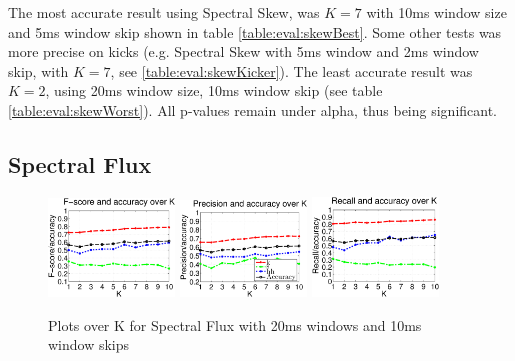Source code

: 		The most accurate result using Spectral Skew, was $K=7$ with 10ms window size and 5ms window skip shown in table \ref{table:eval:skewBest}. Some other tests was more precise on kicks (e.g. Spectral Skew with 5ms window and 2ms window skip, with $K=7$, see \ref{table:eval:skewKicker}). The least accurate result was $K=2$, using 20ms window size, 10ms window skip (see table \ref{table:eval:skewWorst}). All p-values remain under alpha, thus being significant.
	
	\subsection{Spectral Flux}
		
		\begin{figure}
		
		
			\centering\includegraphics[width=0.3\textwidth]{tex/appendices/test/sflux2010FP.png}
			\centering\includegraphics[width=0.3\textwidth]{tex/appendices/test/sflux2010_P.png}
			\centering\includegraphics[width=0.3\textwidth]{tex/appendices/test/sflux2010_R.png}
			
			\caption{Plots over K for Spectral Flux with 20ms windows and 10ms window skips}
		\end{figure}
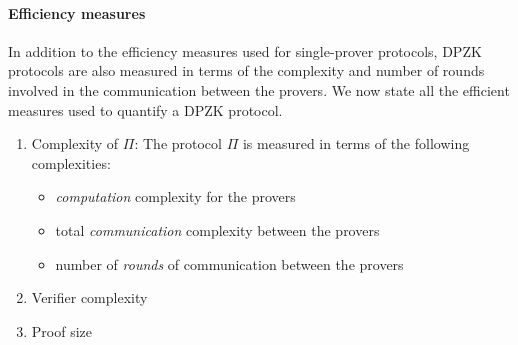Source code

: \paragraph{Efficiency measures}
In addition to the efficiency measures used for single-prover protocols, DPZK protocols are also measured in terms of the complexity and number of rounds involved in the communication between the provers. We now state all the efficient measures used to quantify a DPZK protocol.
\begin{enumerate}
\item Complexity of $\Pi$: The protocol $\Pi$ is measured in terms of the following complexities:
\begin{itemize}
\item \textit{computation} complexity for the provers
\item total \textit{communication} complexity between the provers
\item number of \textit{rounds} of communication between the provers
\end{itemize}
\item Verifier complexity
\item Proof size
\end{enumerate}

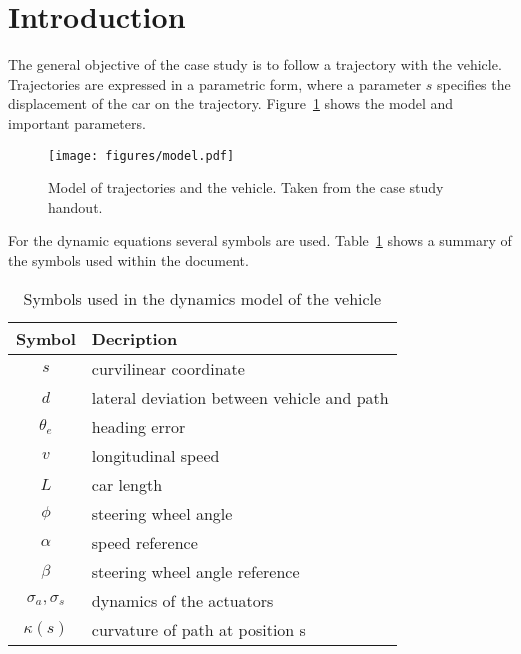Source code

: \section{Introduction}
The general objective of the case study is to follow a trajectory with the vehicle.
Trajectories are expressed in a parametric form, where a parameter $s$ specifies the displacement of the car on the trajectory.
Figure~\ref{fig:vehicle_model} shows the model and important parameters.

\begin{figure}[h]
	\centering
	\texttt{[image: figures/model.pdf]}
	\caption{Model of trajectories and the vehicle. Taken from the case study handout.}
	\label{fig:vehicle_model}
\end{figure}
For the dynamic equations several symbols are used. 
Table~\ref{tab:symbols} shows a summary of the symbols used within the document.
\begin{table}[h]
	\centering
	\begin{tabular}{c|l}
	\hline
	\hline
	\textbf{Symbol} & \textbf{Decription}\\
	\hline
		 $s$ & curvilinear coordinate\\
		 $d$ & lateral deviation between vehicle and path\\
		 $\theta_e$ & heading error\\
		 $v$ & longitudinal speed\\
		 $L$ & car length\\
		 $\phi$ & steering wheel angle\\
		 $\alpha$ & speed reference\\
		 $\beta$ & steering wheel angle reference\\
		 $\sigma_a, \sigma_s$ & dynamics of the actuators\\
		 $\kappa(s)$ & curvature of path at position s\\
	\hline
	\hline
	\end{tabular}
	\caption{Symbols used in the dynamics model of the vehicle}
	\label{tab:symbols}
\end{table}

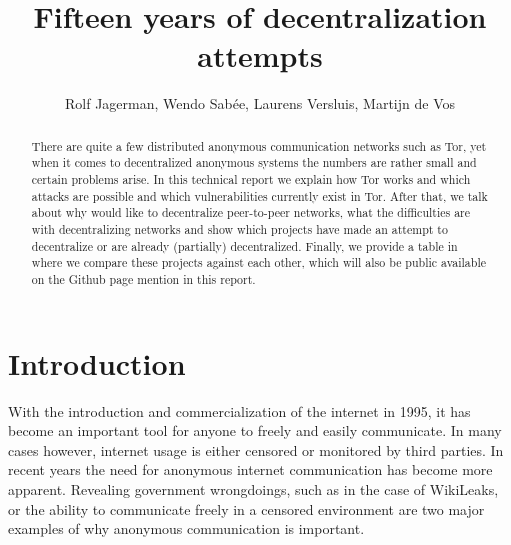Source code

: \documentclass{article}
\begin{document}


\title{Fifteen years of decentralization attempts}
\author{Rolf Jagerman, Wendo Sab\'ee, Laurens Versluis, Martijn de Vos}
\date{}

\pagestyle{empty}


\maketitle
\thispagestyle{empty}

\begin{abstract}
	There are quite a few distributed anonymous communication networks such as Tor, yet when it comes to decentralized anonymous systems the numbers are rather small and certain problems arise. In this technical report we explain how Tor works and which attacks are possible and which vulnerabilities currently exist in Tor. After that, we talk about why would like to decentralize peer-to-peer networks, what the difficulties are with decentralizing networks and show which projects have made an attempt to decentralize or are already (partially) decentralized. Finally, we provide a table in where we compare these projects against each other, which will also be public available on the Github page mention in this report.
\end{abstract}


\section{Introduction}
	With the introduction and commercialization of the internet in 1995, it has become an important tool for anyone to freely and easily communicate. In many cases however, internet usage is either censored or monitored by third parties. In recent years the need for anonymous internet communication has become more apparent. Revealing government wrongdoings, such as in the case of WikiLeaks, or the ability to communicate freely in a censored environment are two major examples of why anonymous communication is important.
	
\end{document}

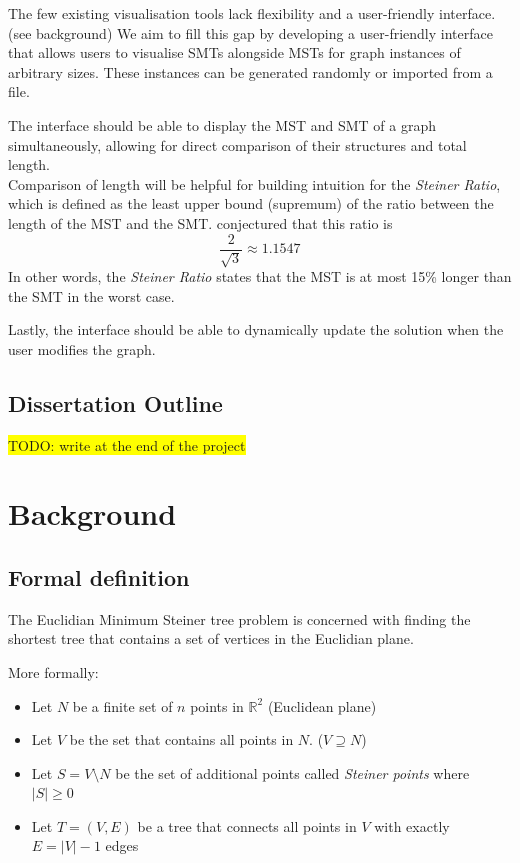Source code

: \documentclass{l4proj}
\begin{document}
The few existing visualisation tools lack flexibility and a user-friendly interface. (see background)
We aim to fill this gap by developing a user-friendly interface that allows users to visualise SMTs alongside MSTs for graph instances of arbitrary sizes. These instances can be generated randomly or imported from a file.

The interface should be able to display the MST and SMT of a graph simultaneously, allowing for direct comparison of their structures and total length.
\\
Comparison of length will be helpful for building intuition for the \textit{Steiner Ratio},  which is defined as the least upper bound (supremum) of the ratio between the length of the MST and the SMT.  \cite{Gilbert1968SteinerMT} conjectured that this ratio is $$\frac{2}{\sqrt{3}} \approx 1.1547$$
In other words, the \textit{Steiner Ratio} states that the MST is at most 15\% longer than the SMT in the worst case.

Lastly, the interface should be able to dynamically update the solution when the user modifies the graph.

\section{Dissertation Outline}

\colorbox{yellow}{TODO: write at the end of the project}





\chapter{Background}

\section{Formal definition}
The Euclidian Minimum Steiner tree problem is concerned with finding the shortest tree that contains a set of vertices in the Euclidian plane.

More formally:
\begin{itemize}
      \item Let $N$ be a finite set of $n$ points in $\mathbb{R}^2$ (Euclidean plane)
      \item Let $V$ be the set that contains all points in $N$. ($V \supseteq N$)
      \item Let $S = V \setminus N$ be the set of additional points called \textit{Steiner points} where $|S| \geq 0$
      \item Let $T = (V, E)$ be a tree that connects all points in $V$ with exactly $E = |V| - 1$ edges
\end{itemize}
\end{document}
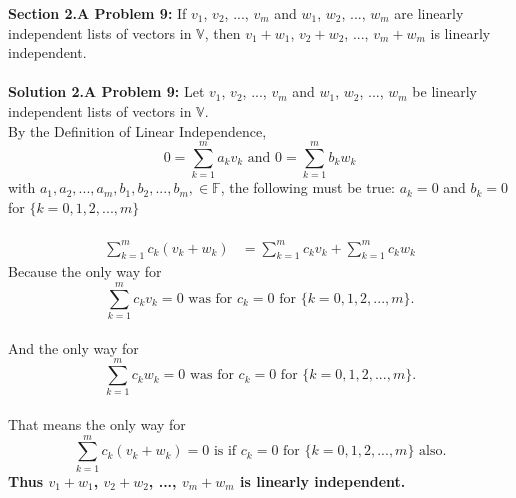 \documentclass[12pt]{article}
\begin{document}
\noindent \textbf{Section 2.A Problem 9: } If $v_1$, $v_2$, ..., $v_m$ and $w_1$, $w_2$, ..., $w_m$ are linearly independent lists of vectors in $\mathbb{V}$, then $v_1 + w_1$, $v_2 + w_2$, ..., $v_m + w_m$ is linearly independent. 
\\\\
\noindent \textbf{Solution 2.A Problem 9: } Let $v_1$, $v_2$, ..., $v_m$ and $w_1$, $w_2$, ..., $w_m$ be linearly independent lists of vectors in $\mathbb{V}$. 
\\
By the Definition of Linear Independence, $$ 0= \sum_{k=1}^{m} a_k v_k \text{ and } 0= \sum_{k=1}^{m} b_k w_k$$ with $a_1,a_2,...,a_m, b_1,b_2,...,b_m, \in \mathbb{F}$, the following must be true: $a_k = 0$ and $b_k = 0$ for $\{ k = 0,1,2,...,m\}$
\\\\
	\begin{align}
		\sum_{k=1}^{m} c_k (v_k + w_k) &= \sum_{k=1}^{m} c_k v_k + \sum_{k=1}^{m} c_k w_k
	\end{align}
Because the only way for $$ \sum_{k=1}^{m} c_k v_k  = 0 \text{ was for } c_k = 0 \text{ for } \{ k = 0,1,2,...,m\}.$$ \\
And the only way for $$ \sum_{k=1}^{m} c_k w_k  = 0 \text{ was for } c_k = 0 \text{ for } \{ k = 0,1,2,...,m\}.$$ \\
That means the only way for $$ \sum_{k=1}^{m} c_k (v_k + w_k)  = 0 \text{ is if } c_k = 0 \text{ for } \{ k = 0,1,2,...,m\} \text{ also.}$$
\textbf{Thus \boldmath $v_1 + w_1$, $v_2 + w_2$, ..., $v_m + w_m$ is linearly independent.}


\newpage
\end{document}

Work item:
Leave the images out and output the remaining material exactly as it stands.

Solution to this problem:
Source code

: 		The most accurate result using Spectral Skew, was $K=7$ with 10ms window size and 5ms window skip shown in table \ref{table:eval:skewBest}. Some other tests was more precise on kicks (e.g. Spectral Skew with 5ms window and 2ms window skip, with $K=7$, see \ref{table:eval:skewKicker}). The least accurate result was $K=2$, using 20ms window size, 10ms window skip (see table \ref{table:eval:skewWorst}). All p-values remain under alpha, thus being significant.
	
	\subsection{Spectral Flux}
		
		\begin{figure}
		
		
			\centering\includegraphics[width=0.3\textwidth]{tex/appendices/test/sflux2010FP.png}
			\centering\includegraphics[width=0.3\textwidth]{tex/appendices/test/sflux2010_P.png}
			\centering\includegraphics[width=0.3\textwidth]{tex/appendices/test/sflux2010_R.png}
			
			\caption{Plots over K for Spectral Flux with 20ms windows and 10ms window skips}
		\end{figure}
Source code

: \paragraph{Efficiency measures}
In addition to the efficiency measures used for single-prover protocols, DPZK protocols are also measured in terms of the complexity and number of rounds involved in the communication between the provers. We now state all the efficient measures used to quantify a DPZK protocol.
\begin{enumerate}
\item Complexity of $\Pi$: The protocol $\Pi$ is measured in terms of the following complexities:
\begin{itemize}
\item \textit{computation} complexity for the provers
\item total \textit{communication} complexity between the provers
\item number of \textit{rounds} of communication between the provers
\end{itemize}
\item Verifier complexity
\item Proof size
\end{enumerate}

Source code

: \section{Introduction}
The general objective of the case study is to follow a trajectory with the vehicle.
Trajectories are expressed in a parametric form, where a parameter $s$ specifies the displacement of the car on the trajectory.
Figure~\ref{fig:vehicle_model} shows the model and important parameters.

\begin{figure}[h]
	\centering
	\texttt{[image: figures/model.pdf]}
	\caption{Model of trajectories and the vehicle. Taken from the case study handout.}
	\label{fig:vehicle_model}
\end{figure}
For the dynamic equations several symbols are used. 
Table~\ref{tab:symbols} shows a summary of the symbols used within the document.
\begin{table}[h]
	\centering
	\begin{tabular}{c|l}
	\hline
	\hline
	\textbf{Symbol} & \textbf{Decription}\\
	\hline
		 $s$ & curvilinear coordinate\\
		 $d$ & lateral deviation between vehicle and path\\
		 $\theta_e$ & heading error\\
		 $v$ & longitudinal speed\\
		 $L$ & car length\\
		 $\phi$ & steering wheel angle\\
		 $\alpha$ & speed reference\\
		 $\beta$ & steering wheel angle reference\\
		 $\sigma_a, \sigma_s$ & dynamics of the actuators\\
		 $\kappa(s)$ & curvature of path at position s\\
	\hline
	\hline
	\end{tabular}
	\caption{Symbols used in the dynamics model of the vehicle}
	\label{tab:symbols}
\end{table}

Source code

: \documentclass{article}
\begin{document}


\title{Fifteen years of decentralization attempts}
\author{Rolf Jagerman, Wendo Sab\'ee, Laurens Versluis, Martijn de Vos}
\date{}

\pagestyle{empty}


\maketitle
\thispagestyle{empty}

\begin{abstract}
	There are quite a few distributed anonymous communication networks such as Tor, yet when it comes to decentralized anonymous systems the numbers are rather small and certain problems arise. In this technical report we explain how Tor works and which attacks are possible and which vulnerabilities currently exist in Tor. After that, we talk about why would like to decentralize peer-to-peer networks, what the difficulties are with decentralizing networks and show which projects have made an attempt to decentralize or are already (partially) decentralized. Finally, we provide a table in where we compare these projects against each other, which will also be public available on the Github page mention in this report.
\end{abstract}


\section{Introduction}
	With the introduction and commercialization of the internet in 1995, it has become an important tool for anyone to freely and easily communicate. In many cases however, internet usage is either censored or monitored by third parties. In recent years the need for anonymous internet communication has become more apparent. Revealing government wrongdoings, such as in the case of WikiLeaks, or the ability to communicate freely in a censored environment are two major examples of why anonymous communication is important.
	
\end{document}

Source code

: \documentclass{l4proj}
\begin{document}
The few existing visualisation tools lack flexibility and a user-friendly interface. (see background)
We aim to fill this gap by developing a user-friendly interface that allows users to visualise SMTs alongside MSTs for graph instances of arbitrary sizes. These instances can be generated randomly or imported from a file.

The interface should be able to display the MST and SMT of a graph simultaneously, allowing for direct comparison of their structures and total length.
\\
Comparison of length will be helpful for building intuition for the \textit{Steiner Ratio},  which is defined as the least upper bound (supremum) of the ratio between the length of the MST and the SMT.  \cite{Gilbert1968SteinerMT} conjectured that this ratio is $$\frac{2}{\sqrt{3}} \approx 1.1547$$
In other words, the \textit{Steiner Ratio} states that the MST is at most 15\% longer than the SMT in the worst case.

Lastly, the interface should be able to dynamically update the solution when the user modifies the graph.

\section{Dissertation Outline}

\colorbox{yellow}{TODO: write at the end of the project}





\chapter{Background}

\section{Formal definition}
The Euclidian Minimum Steiner tree problem is concerned with finding the shortest tree that contains a set of vertices in the Euclidian plane.

More formally:
\begin{itemize}
      \item Let $N$ be a finite set of $n$ points in $\mathbb{R}^2$ (Euclidean plane)
      \item Let $V$ be the set that contains all points in $N$. ($V \supseteq N$)
      \item Let $S = V \setminus N$ be the set of additional points called \textit{Steiner points} where $|S| \geq 0$
      \item Let $T = (V, E)$ be a tree that connects all points in $V$ with exactly $E = |V| - 1$ edges
\end{itemize}
\end{document}
 \documentclass[12pt]{article}
\begin{document}
\noindent \textbf{Section 2.A Problem 9: } If $v_1$, $v_2$, ..., $v_m$ and $w_1$, $w_2$, ..., $w_m$ are linearly independent lists of vectors in $\mathbb{V}$, then $v_1 + w_1$, $v_2 + w_2$, ..., $v_m + w_m$ is linearly independent. 
\\\\
\noindent \textbf{Solution 2.A Problem 9: } Let $v_1$, $v_2$, ..., $v_m$ and $w_1$, $w_2$, ..., $w_m$ be linearly independent lists of vectors in $\mathbb{V}$. 
\\
By the Definition of Linear Independence, $$ 0= \sum_{k=1}^{m} a_k v_k \text{ and } 0= \sum_{k=1}^{m} b_k w_k$$ with $a_1,a_2,...,a_m, b_1,b_2,...,b_m, \in \mathbb{F}$, the following must be true: $a_k = 0$ and $b_k = 0$ for $\{ k = 0,1,2,...,m\}$
\\\\
	\begin{align}
		\sum_{k=1}^{m} c_k (v_k + w_k) &= \sum_{k=1}^{m} c_k v_k + \sum_{k=1}^{m} c_k w_k
	\end{align}
Because the only way for $$ \sum_{k=1}^{m} c_k v_k  = 0 \text{ was for } c_k = 0 \text{ for } \{ k = 0,1,2,...,m\}.$$ \\
And the only way for $$ \sum_{k=1}^{m} c_k w_k  = 0 \text{ was for } c_k = 0 \text{ for } \{ k = 0,1,2,...,m\}.$$ \\
That means the only way for $$ \sum_{k=1}^{m} c_k (v_k + w_k)  = 0 \text{ is if } c_k = 0 \text{ for } \{ k = 0,1,2,...,m\} \text{ also.}$$
\textbf{Thus \boldmath $v_1 + w_1$, $v_2 + w_2$, ..., $v_m + w_m$ is linearly independent.}


\newpage
\end{document}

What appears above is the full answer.